Far to the west in the hills of Girnar in the state of Gujarat the tantric masters are hidden in monasteries or living in ashrams. By and large they belong to the tradition of Dattatreya and Gorakhnatha, and they are unique in their ability to combine alchemy with tantric practices.On the other hand, the tantrics living in the hills of Malabar in South India are characterized by their knowledge of shakti sadhana, especially Sri Vidya. The majority of them are householders who adhere strictly to the puritan values of orthodox brahmins, and in their system of tantra sadhana the use of liquor, meat, and other "morally impure" components is not permitted. Here right-hand tantra is practiced in its purest form.


Himalaya:



And finally, if you go to the Himalayan region in North India you will find the full spectrum of tantra. Every village has a shrine, a guardian deity, and a set of practices to propitiate this deity, who, according to their faith, gives them protection and nourishment. Whether they know it or not,the way in which these villagers connect their hearts with the deity is purely tantric. Uneducated, they lack access to the scriptures, but they follow family traditions which have been passed down for untold generations. To them the deity residing in the local shrine is a part of their family, and they grow up with the belief that they themselves are an integral part of nature's family, like the plants, animals, rivers, and mountains.

This is the fundamental philosophy of tantra, and the practices of the Himalayan villagers are molded by it. They are pure and innocent - nature has taught them honesty and simplicity. Content with life, they continue their spiritual pursuits in the manner they have learned from their elders and teachers. They believe that the deity at the local shrine is part of them and they are part of Her; they come from Her, live under Her protection, and after death they go back to Her.The villagers who know the scriptures consider the same deity to be the manifestation of the highest truth. And by following more systematic and comprehensive tantric practices than those done by the uneducated villagers, they attempt to experience universal consciousness by merging with Her.

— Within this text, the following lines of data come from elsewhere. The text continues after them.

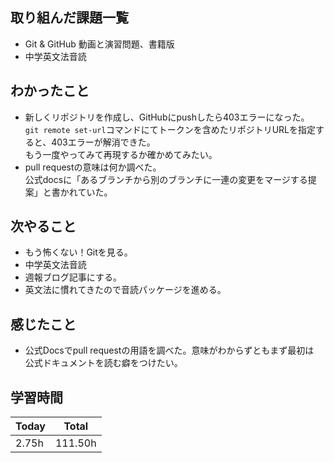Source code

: ## 取り組んだ課題一覧
- Git & GitHub 動画と演習問題、書籍版
- 中学英文法音読
## わかったこと
- 新しくリポジトリを作成し、GitHubにpushしたら403エラーになった。  
`git remote set-url`コマンドにてトークンを含めたリポジトリURLを指定すると、403エラーが解消できた。  
もう一度やってみて再現するか確かめてみたい。
- pull requestの意味は何か調べた。  
公式docsに「あるブランチから別のブランチに一連の変更をマージする提案」と書かれていた。
## 次やること
- もう怖くない！Gitを見る。
- 中学英文法音読
- 週報ブログ記事にする。
- 英文法に慣れてきたので音読パッケージを進める。
## 感じたこと
- 公式Docsでpull requestの用語を調べた。意味がわからずともまず最初は  
公式ドキュメントを読む癖をつけたい。
## 学習時間
|Today|Total|
|---|---|
|2.75h|111.50h|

These different levels of understanding both the Divinity and the purpose of life have led to different approaches for gaining Her grace and guidance. This is how the tantric practices have become so diverse. For example, one person worships the deity so that his goats will be healthy and fertile,another so that her children will marry into a suitable family,while others worship and meditate on Her in order to attain freedom from the cycle of births and deaths. To express their love and devotion to the Divinity some offer vegetarian food,while others sacrifice a goat. Still others surrender their ego to the Divine. Some connect their hearts with the Divine by means of simple tantric practices like offering incense, flowers,water, and fruit to the fire, along with the recitation of prayersand mantras. Others, who are familiar with the symbolic meaning of yantras, have developed more elaborate rituals.They know that different components of the yantras represent the invisible forces of individual and collective consciousness,so they incorporate the visualization and worship of yantra into their practices. And in the same village there may be someone endowed with the understanding that the human body is a miniature universe - a perfect yantra for meditating on the highest reality. Such a one has a purely meditative approach to tantra and aims to experience oneness with the primordial Divinity without any ritual involvement at all.